TERMS AND CONDITIONS OF THE ACQUISITION
Acquisition of Gambrook
3. The Principals will transfer the Principals' Shares to Interface
immediately after the Closing so that Interface becomes the sole
shareholder of Gambrook as of the Closing.
4. As consideration for the transfer, Interface will arrange the Financing.
The Financing
5. Interface will raise the Financing by offering 2 million of its shares of
common stock at $6.00 per share under Regulation S of the United States
Securities Act of 1933 or other available registration exemption and will
advance the proceeds to ViaPay Technologies. ViaPay Technologies will use
the proceeds to develop its business as described in the Business Plan.
REPRESENTATIONS AND WARRANTIES
The Principals
6. The Principals represent and warrant that:
a. They own the Principals' Shares free of any claim or potential claim
by any person and have the authority to transfer the Principals'
Shares as described in this agreement.
b. They do not have any right to acquire additional shares of Gambrook.
Acquisition Agreement 2 / 3
c. Nothing in the Business Plan is proprietary to their employers or
former employers or any other person, and their providing their
expertise and services to Gambrook is not an infringement of
intellectual property rights owned by any person or company.
d.
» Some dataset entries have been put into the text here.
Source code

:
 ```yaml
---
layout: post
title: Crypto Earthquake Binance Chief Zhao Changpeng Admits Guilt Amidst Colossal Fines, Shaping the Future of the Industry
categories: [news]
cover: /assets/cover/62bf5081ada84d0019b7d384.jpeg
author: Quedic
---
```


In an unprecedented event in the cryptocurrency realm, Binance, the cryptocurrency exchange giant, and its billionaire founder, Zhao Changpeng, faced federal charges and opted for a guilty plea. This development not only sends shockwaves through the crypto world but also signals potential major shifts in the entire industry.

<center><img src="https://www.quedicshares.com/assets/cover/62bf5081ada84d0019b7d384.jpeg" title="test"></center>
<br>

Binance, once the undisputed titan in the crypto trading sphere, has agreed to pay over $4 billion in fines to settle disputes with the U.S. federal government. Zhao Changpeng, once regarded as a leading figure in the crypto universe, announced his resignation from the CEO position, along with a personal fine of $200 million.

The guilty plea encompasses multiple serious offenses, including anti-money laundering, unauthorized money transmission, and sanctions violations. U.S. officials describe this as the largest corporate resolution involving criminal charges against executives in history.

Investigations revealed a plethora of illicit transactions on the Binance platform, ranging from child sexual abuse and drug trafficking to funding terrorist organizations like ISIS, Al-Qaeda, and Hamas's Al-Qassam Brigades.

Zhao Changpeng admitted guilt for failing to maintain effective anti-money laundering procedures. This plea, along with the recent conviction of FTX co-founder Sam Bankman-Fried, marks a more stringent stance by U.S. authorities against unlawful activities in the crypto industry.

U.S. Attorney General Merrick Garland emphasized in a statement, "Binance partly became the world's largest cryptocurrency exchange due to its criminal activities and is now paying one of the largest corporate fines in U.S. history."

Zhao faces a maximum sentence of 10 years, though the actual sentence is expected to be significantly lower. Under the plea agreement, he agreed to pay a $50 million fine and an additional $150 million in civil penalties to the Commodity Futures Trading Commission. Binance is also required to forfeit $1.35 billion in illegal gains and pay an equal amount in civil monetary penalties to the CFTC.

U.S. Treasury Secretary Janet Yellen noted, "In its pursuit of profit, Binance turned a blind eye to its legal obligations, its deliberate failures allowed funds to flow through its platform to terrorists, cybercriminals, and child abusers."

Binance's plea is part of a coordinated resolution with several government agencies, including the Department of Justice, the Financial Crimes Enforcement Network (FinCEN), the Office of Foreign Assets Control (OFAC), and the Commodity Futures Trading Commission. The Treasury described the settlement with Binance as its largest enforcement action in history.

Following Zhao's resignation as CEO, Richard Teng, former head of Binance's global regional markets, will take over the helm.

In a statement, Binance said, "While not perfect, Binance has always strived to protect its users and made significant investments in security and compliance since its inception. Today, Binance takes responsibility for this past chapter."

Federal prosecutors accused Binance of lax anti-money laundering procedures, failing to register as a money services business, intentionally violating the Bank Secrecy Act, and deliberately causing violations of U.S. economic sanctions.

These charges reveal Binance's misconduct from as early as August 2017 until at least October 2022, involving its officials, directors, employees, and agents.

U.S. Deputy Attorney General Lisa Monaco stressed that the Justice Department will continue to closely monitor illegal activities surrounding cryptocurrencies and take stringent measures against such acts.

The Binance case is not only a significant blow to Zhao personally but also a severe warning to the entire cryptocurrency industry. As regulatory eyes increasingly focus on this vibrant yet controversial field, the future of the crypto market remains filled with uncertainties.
They have the legal capacity and authority to make and perform this
agreement.
Gambrook
7. Gambrook represents and warrants that:
a. It owns, directly or indirectly through subsidiaries, ViaPay
Technologies Limited of United Kingdom.
b. The Business Plan truly and accurately reflects the business of ViaPay
Technologies.
c. The Principals have paid in full for the Principals' Shares.
d. It has the legal capacity and authority to make and perform this
agreement.
e. It has not incurred any liabilities or entered into any contracts
involving its business that are not already disclosed in writing to
Interface.
f. It has conducted no other business except the business that is
described in the Business Plan.
g. It owns its business free of any claims by any other party.
h. No claims against it are before any court or regulatory authority or
are pending or threatened, and it is not aware of any ground for any
claim that might succeed.
OTHER PROVISIONS
8. Time is of the essence of this agreement.
9. This agreement is governed by the laws of British Columbia and must be
litigated in the courts of British Columbia.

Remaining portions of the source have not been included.